# Calling Mountain Lions <<<>>> "So you want to Hunt "PANTHERS"



## catcapper (Feb 11, 2010)

So you want to hunt Panthers, but for some reason you just can't connect---your flustered---you try to out think the simple minded animal, but noth'in seems to be work'in for you.

I just responded to a question from one of our newer PT members---chasetexas22---part of his post said>>>

>>> "I have read quite a few stories and tried to find as much about the best methods and time to hunt, but have not seen much consistency with everyone's advice and stories."

Theres not much consistency in the advice he's gett'in cause he's mainly talk'in to predator hunters---not Mountain Lion Hunters. A fur hunter that happened to have a lion come to his call while he was hunt'in fur---any fur.

Lets get this word burned into your "Brain"---HUNT.

Your going to have to get out and scout some areas and "hunt" for lion sign. Fresh tracks in feeding areas along water, (ponds,streams) or parks (fields with grass) are a good sign he's there. Lions are professional large animal killers, so "hunt" for a food source the lion is using---Deer,Elk, Turkey---find where he's been feed'in and theres a good chance he's there. Scout for fresh sign in and around any available cover where he may be layed up in for the day.

Youve "hunted" for a lion---not Bobcats or Coyotes or Fox. Youve found fresh tracks, a feed'in area and cover. Theres a good chance he's there as long as his food source stays .

Now the percentage of you kill'in one of the big cats increases.

I'll use Calf Bawl, Fawn Bleat or Sheep Distress (first two sounds are hand calls)and my homemade lion whistle when I'm on a stand for lion. Hunters using an e caller tend to OVER call (calling too often) and can actually can push an animal out of the area he's worked so hard to find. I'll call for 10-15 sec. and stay quiet for 1 or 2 mins. and do that 2 or 3 times, then wait about 20 mins before I repeat the same call. When I find an area a lion is using, I'll stay call'in on stand for up to two hours. He's there---he hears your call---but he's gonna take his sweet time com'in in------------or not. He might be there in 30 secs.

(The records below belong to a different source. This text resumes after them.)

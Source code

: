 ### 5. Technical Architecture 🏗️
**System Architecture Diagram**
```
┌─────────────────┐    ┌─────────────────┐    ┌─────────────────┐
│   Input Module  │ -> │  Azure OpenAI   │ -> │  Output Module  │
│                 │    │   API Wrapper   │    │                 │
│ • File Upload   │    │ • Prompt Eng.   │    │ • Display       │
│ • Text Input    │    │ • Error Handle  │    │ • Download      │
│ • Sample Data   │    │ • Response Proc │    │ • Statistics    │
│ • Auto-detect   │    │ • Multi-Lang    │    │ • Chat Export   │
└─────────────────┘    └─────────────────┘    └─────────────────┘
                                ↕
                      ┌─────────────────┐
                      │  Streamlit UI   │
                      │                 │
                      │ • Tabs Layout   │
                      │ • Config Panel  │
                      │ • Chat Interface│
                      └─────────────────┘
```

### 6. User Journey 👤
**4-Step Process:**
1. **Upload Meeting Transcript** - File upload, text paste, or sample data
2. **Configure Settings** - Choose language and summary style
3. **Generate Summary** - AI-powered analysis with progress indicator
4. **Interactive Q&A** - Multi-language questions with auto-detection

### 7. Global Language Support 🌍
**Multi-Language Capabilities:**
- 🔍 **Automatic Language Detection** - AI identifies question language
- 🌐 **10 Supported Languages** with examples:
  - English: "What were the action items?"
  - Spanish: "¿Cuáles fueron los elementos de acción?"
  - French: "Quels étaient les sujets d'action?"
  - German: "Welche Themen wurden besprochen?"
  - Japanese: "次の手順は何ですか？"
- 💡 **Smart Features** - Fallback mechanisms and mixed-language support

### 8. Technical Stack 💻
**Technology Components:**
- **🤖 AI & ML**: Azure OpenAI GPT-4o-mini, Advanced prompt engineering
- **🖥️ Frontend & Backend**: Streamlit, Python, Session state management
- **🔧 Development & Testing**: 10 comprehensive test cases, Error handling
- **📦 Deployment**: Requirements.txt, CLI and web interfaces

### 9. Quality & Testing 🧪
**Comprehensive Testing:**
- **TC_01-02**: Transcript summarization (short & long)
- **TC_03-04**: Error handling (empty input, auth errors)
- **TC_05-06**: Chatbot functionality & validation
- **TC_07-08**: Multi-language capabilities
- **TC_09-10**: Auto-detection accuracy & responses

When I'm in an area I know a lion is using, I'll call the spot anywhere from about 2 in the afternoon til dark. If I don't bring him in the first day I'll still work the area for the next 3 days and most of the time it pays off.

If you want to kill a Panther---You have to "Hunt" a Panther.


----------



## hassell (Feb 9, 2010)

Very good write up Cat, actually getting out there Hunting for sign is the Key, really no different then other species But your targeting a specific animal -- good tips for everyone.


----------



## Mattuk (Oct 16, 2010)

Top advice Dave.


----------



## cornstalker (Aug 26, 2011)

That was a great read. I learned a lot.



> When I'm in an area I know a lion is using, I'll call the spot anywhere from about 2 in the afternoon til dark.


I am curious why you prefer the afternoon hours.


----------



## youngdon (Mar 10, 2010)

A good informative read Dave. Thanks for sharing your knowledge.


----------



## cornstalker (Aug 26, 2011)

cornstalker said:


> That was a great read. I learned a lot.
> 
> I am curious why you prefer the afternoon hours.


Found the answer on the other thread.


----------



## chasetexas22 (Sep 13, 2011)

Sounds like solid advice from someone who has done this a few times. Thanks for the read.


----------